Among the entries below, find all lines that include "begin" and copy them.

-- Dataset entries --
%%

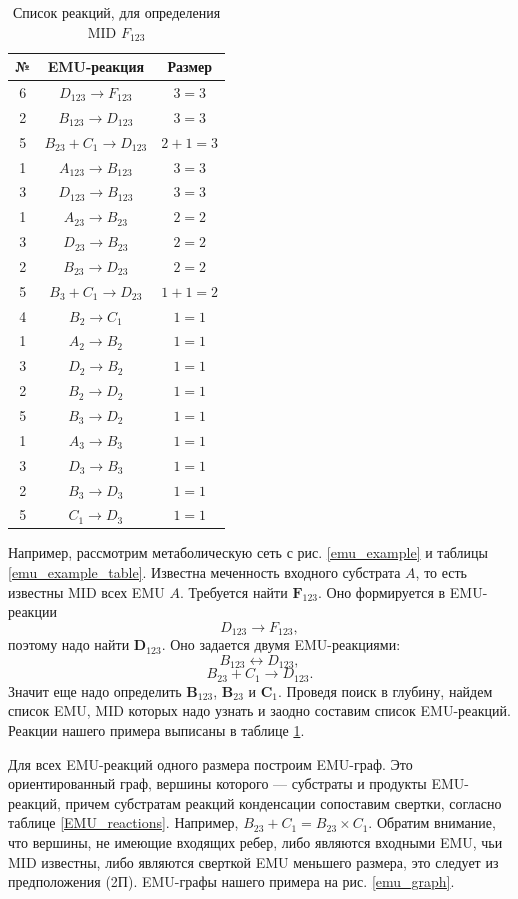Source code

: \documentclass[14pt, a4paper]{extreport}
\begin{document}
\clearpage
\begin{table}
	\begin{tabular}{c c c}
		\hline
		№ & EMU-реакция & Размер\\
		\hline
		6 & $D_{123} \to F_{123}$ & $3 = 3$\\
		2 & $B_{123} \to D_{123}$ & $3 = 3$\\
		5 & $B_{23} + C_1 \to D_{123}$ & $2 + 1 = 3$\\
		1 & $A_{123} \to B_{123}$ & $3 = 3$\\
		3 & $D_{123} \to B_{123}$ & $3 = 3$\\
		1 & $A_{23} \to B_{23}$ & $2 = 2$\\
		3 & $D_{23} \to B_{23}$ & $2 = 2$\\
		2 & $B_{23} \to D_{23}$ & $2 = 2$\\
		5 & $B_3 + C_1 \to D_{23}$ & $1 + 1 = 2$\\
		4 & $B_2 \to C_1$ & $1 = 1$\\
		1 & $A_2 \to B_2$ & $1 = 1$\\
		3 & $D_2 \to B_2$ & $1 = 1$\\
		2 & $B_2 \to D_2$ & $1 = 1$\\
		5 & $B_3 \to D_2$ & $1 = 1$\\
		1 & $A_3 \to B_3$ & $1 = 1$\\
		3 & $D_3 \to B_3$ & $1 = 1$\\
		2 & $B_3 \to D_3$ & $1 = 1$\\
		5 & $C_1 \to D_3$ & $1 = 1$\\
	\end{tabular}
	\caption{Список реакций, для определения MID $F_{123}$}
	\label{all_emu_reactions}
\end{table}


Например, рассмотрим метаболическую сеть с рис. \ref{emu_example} и таблицы \ref{emu_example_table}. Известна меченность входного субстрата $A$, то есть известны MID всех EMU $A$. Требуется найти $\mathbf{F}_{123}$. Оно формируется в EMU-реакции $$D_{123} \to F_{123},$$ поэтому надо найти $\mathbf{D}_{123}$. Оно задается двумя EMU-реакциями: $$B_{123} \leftrightarrow D_{123},$$ $$B_{23} + C_1 \to D_{123}.$$ Значит еще надо определить $\mathbf{B}_{123}$, $\mathbf{B}_{23}$ и $\mathbf{C}_1$. Проведя поиск в глубину, найдем список EMU, MID которых надо узнать и заодно составим список EMU-реакций. Реакции нашего примера выписаны в таблице \ref{all_emu_reactions}.

Для всех EMU-реакций одного размера построим EMU-граф. Это ориентированный граф, вершины которого --- субстраты и продукты EMU-реакций, причем субстратам реакций конденсации сопоставим свертки, согласно таблице \ref{EMU_reactions}. Например, $B_{23} + C_1 = B_{23} \times C_1$. Обратим внимание, что вершины, не имеющие входящих ребер, либо являются входными EMU, чьи MID известны, либо являются сверткой EMU меньшего размера, это следует из предположения (2П). EMU-графы нашего примера на рис. \ref{emu_graph}.
\end{document}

%%

-- Exercise answer --
\begin{document}
\begin{table}
	\begin{tabular}{c c c}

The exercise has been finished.